Would you repeat every line of the data exactly?

*** Block opens ***

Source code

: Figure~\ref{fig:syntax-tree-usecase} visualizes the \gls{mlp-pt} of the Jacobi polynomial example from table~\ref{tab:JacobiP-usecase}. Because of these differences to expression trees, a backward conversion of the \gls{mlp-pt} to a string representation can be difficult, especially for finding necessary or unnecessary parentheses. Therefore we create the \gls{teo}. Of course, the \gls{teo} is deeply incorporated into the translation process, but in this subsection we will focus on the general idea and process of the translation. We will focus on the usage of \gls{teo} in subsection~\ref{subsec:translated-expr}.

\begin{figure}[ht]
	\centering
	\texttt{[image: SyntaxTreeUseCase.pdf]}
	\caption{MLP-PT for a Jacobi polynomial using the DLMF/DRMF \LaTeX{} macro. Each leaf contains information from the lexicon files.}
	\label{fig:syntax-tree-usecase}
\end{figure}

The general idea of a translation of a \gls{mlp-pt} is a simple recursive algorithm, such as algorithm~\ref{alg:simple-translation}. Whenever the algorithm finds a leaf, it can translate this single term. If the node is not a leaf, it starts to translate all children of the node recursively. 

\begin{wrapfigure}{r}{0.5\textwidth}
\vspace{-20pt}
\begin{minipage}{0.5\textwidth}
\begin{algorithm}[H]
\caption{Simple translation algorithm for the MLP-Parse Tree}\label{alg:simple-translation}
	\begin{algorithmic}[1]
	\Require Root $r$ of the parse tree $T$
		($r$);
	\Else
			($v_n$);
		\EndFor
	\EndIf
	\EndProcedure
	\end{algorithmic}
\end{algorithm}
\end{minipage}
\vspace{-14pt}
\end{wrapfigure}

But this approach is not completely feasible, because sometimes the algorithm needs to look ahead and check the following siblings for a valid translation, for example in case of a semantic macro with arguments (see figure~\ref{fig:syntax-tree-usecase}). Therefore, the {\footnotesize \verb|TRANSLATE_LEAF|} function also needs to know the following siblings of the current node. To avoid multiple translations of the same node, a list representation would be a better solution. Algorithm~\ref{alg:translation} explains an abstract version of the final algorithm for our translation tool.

*** Block closes ***

* _EXERCISE RESULT_:
Source code

: Figure~\ref{fig:syntax-tree-usecase} visualizes the \gls{mlp-pt} of the Jacobi polynomial example from table~\ref{tab:JacobiP-usecase}. Because of these differences to expression trees, a backward conversion of the \gls{mlp-pt} to a string representation can be difficult, especially for finding necessary or unnecessary parentheses. Therefore we create the \gls{teo}. Of course, the \gls{teo} is deeply incorporated into the translation process, but in this subsection we will focus on the general idea and process of the translation. We will focus on the usage of \gls{teo} in subsection~\ref{subsec:translated-expr}.

\begin{figure}[ht]
	\centering
	\texttt{[image: SyntaxTreeUseCase.pdf]}
	\caption{MLP-PT for a Jacobi polynomial using the DLMF/DRMF \LaTeX{} macro. Each leaf contains information from the lexicon files.}
	\label{fig:syntax-tree-usecase}
\end{figure}

The general idea of a translation of a \gls{mlp-pt} is a simple recursive algorithm, such as algorithm~\ref{alg:simple-translation}. Whenever the algorithm finds a leaf, it can translate this single term. If the node is not a leaf, it starts to translate all children of the node recursively. 

\begin{wrapfigure}{r}{0.5\textwidth}
\vspace{-20pt}
\begin{minipage}{0.5\textwidth}
\begin{algorithm}[H]
\caption{Simple translation algorithm for the MLP-Parse Tree}\label{alg:simple-translation}
	\begin{algorithmic}[1]
	\Require Root $r$ of the parse tree $T$
		($r$);
	\Else
			($v_n$);
		\EndFor
	\EndIf
	\EndProcedure
	\end{algorithmic}
\end{algorithm}
\end{minipage}
\vspace{-14pt}
\end{wrapfigure}

But this approach is not completely feasible, because sometimes the algorithm needs to look ahead and check the following siblings for a valid translation, for example in case of a semantic macro with arguments (see figure~\ref{fig:syntax-tree-usecase}). Therefore, the {\footnotesize \verb|TRANSLATE_LEAF|} function also needs to know the following siblings of the current node. To avoid multiple translations of the same node, a list representation would be a better solution. Algorithm~\ref{alg:translation} explains an abstract version of the final algorithm for our translation tool.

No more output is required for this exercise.